Meet David Whiting and Eric Iwamoto, new co-chairs of the Southwest District Council:
Passing the torch was part of the short official agenda for last night’s monthly meeting of the SWDC, which includes reps from community councils and other key organizations around western West Seattle. Whiting is president of the Admiral Neighborhood Association and Iwamoto co-chairs the Westwood-Roxhill-Arbor Heights Community Council.
This past year’s co-chairs got a fond farewell – Sharonn Meeks of the Fairmount Community Association and Vlad Oustimovitch from the Fauntleroy Community Association.
The major item on the short agenda was a followup on proposed Neighborhood Matching Fund grant changes, which have drawn concerns from district councils around the city, especially because those groups would be removed from their role vetting applications for grants before they move to citywide review. (We covered last month’s discussion at the SWDC and, before that, to the Delridge District Council, as well as the letter written and sent by the latter.)
So far, no changes have been implemented, reported Neighborhood District Coordinator Yun Pitre, city liaison to the SWDC.
Members said they would like to book Department of Neighborhoods director Bernie Matsuno to come talk with them about this issue and others.
SEATTLE NERD REPS DISCUSS APPEAL RULING: Two days after the Hearing Examiner’s ruling on their challenge to an Avalon Way development (as reported here), Paul Haury and Chuck Burkhalter were at SWDC, and were asked to talk about it a bit. Asked how much the fight cost, their reply: $100,000. They said they went door-to-door in their neighborhood, 32nd SW north of the Avalon Way apartment row, to raise money, among other methods (selling T-shirts and sweatshirts, for example). Neighbors had been extensively involved since the first Southwest Design Review Board meeting two years ago (WSB coverage here).
“Hopefully the next neighborhood won’t have to go what we went through what we went through,” Haury says. “Our name was what it was about, all we wanted was reasonable development …” He stressed that the neighborhood didn’t want to stop development on the site, but instead sought something “reasonable.”
“We had so many (neighborhood) meetings about this – (thinking) hopefully we would win and hopefully this sets a path for other people … you have to do something and it was either let them walk on us or give it a try.” Haury recalled that the decision was so complex, that after reading it, he called their veteran lawyer, Peter Eglick, to say, “Did we win?”
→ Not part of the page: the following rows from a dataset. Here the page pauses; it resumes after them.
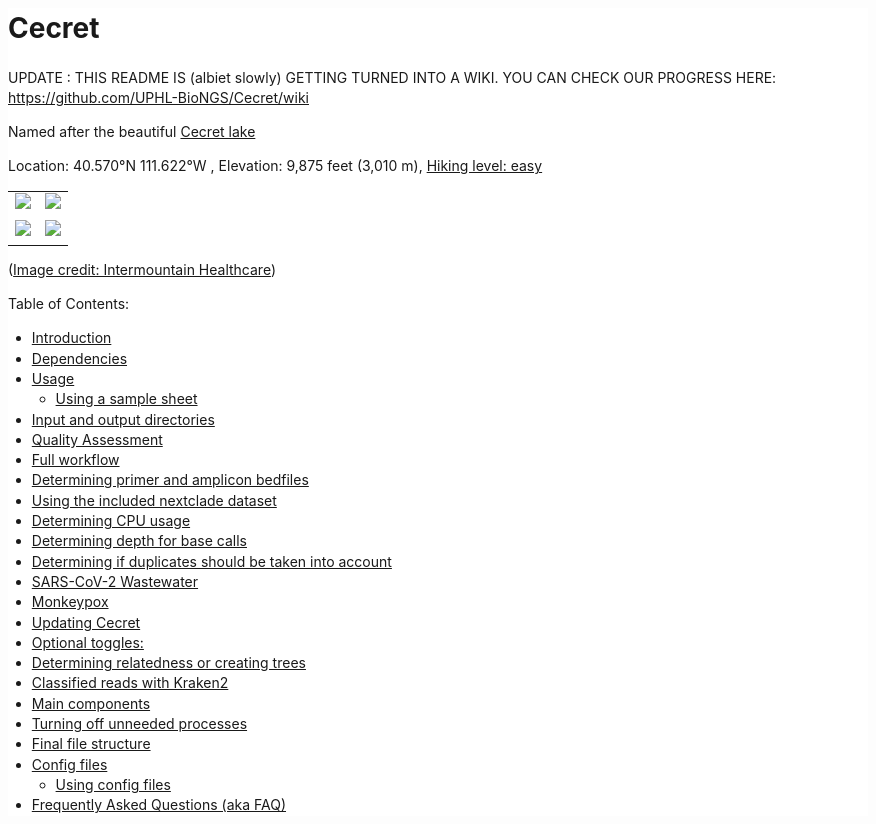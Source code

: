 # Cecret

UPDATE : THIS README IS (albiet slowly) GETTING TURNED INTO A WIKI. YOU CAN CHECK OUR PROGRESS HERE: https://github.com/UPHL-BioNGS/Cecret/wiki

Named after the beautiful [Cecret lake](https://en.wikipedia.org/wiki/Cecret_Lake)

Location: 40.570°N 111.622°W , Elevation: 9,875 feet (3,010 m), [Hiking level: easy](https://www.alltrails.com/trail/us/utah/cecret-lake-trail)

|                                                                                                                                                                |                                                                                                                                                                |
| :------------------------------------------------------------------------------------------------------------------------------------------------------------: | :------------------------------------------------------------------------------------------------------------------------------------------------------------: |
| <img src="https://intermountainhealthcare.org/-/media/images/enterpriseserviceslines/live-well/healthy-hikes/cecret-lake/cecret-lake-md-13.jpg" width="500"/>  | <img src="https://intermountainhealthcare.org/-/media/images/enterpriseserviceslines/live-well/healthy-hikes/cecret-lake/cecret-lake-md-1.jpg" width="500" />  |
| <img src="https://intermountainhealthcare.org/-/media/images/enterpriseserviceslines/live-well/healthy-hikes/cecret-lake/cecret-lake-md-10.jpg" width="500" /> | <img src="https://intermountainhealthcare.org/-/media/images/enterpriseserviceslines/live-well/healthy-hikes/cecret-lake/cecret-lake-md-11.jpg" width="500" /> |

([Image credit: Intermountain Healthcare](https://intermountainhealthcare.org/services/wellness-preventive-medicine/live-well/move-well/healthy-hikes/find-a-hike/cecret-lake/))

Table of Contents:

- [Introduction](https://github.com/UPHL-BioNGS/Cecret#introduction)
- [Dependencies](https://github.com/UPHL-BioNGS/Cecret#dependencies)
- [Usage](https://github.com/UPHL-BioNGS/Cecret#usage)
  - [Using a sample sheet](https://github.com/UPHL-BioNGS/Cecret#using-a-sample-sheet)
- [Input and output directories](https://github.com/UPHL-BioNGS/Cecret#input-and-output-directories)
- [Quality Assessment](https://github.com/UPHL-BioNGS/Cecret#quality-assessment)
- [Full workflow](https://github.com/UPHL-BioNGS/Cecret#full-workflow)
- [Determining primer and amplicon bedfiles](https://github.com/UPHL-BioNGS/Cecret#determining-primer-and-amplicon-bedfiles)
- [Using the included nextclade dataset](https://github.com/UPHL-BioNGS/Cecret#using-the-included-nextclade-dataset)
- [Determining CPU usage](https://github.com/UPHL-BioNGS/Cecret#determining-cpu-usage)
- [Determining depth for base calls](https://github.com/UPHL-BioNGS/Cecret#determining-depth-for-base-calls)
- [Determining if duplicates should be taken into account](https://github.com/UPHL-BioNGS/Cecret#determining-if-duplicates-should-be-taken-into-account)
- [SARS-CoV-2 Wastewater](https://github.com/UPHL-BioNGS/Cecret#wastewater)
- [Monkeypox](https://github.com/UPHL-BioNGS/Cecret#monkeypox)
- [Updating Cecret](https://github.com/UPHL-BioNGS/Cecret#updating-cecret)
- [Optional toggles:](https://github.com/UPHL-BioNGS/Cecret#optional-toggles)
- [Determining relatedness or creating trees](https://github.com/UPHL-BioNGS/Cecret#determining-relatedness)
- [Classified reads with Kraken2](https://github.com/UPHL-BioNGS/Cecret#classify-reads-with-kraken2)
- [Main components](https://github.com/UPHL-BioNGS/Cecret#the-main-components-of-cecret-are)
- [Turning off unneeded processes](https://github.com/UPHL-BioNGS/Cecret#turning-off-unneeded-processes)
- [Final file structure](https://github.com/UPHL-BioNGS/Cecret#final-file-structure)
- [Config files](https://github.com/UPHL-BioNGS/Cecret#config-files)
  - [Using config files](https://github.com/UPHL-BioNGS/Cecret#using-config-files)
- [Frequently Asked Questions (aka FAQ)](https://github.com/UPHL-BioNGS/Cecret#frequently-asked-questions-aka-faq)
They hope “the more people that know about this, the more people who will know (they can challenge a decision).”
Oustimovitch, who had been called as a witness during the appeal hearing (which we covered over three days in October) and had served as a fill-in DRB member during the original reviews, observed, “Winning was not a foregone conclusion at all .. it was like taking on Goliath there, two Goliaths.” (The neighborhood group faced off against the city Department of Planning and Development as well as the prospective developer, Northlake, represented by eminent land-use lawyer Rich Hill.)
P.S. We requested comment from DPD after the decision came in late Monday; as of right now, end of day Thursday, we’re still waiting.
SUBSTATION CLEANUP: As published here earlier this week, City Light was planning a cleanup at the former Dakota ex-substation, supposedly starting earlier that day. Seattle Green Spaces Coalition, which has been working to get the ex-substations saved as open space rather than sold off, protested. We checked the site today and saw no activity, so we’re checking to see if the cleanup work has been delayed or called off.
The SW District Council meets at 6:30 pm on first Wednesdays at the Senior Center of West Seattle, public welcome.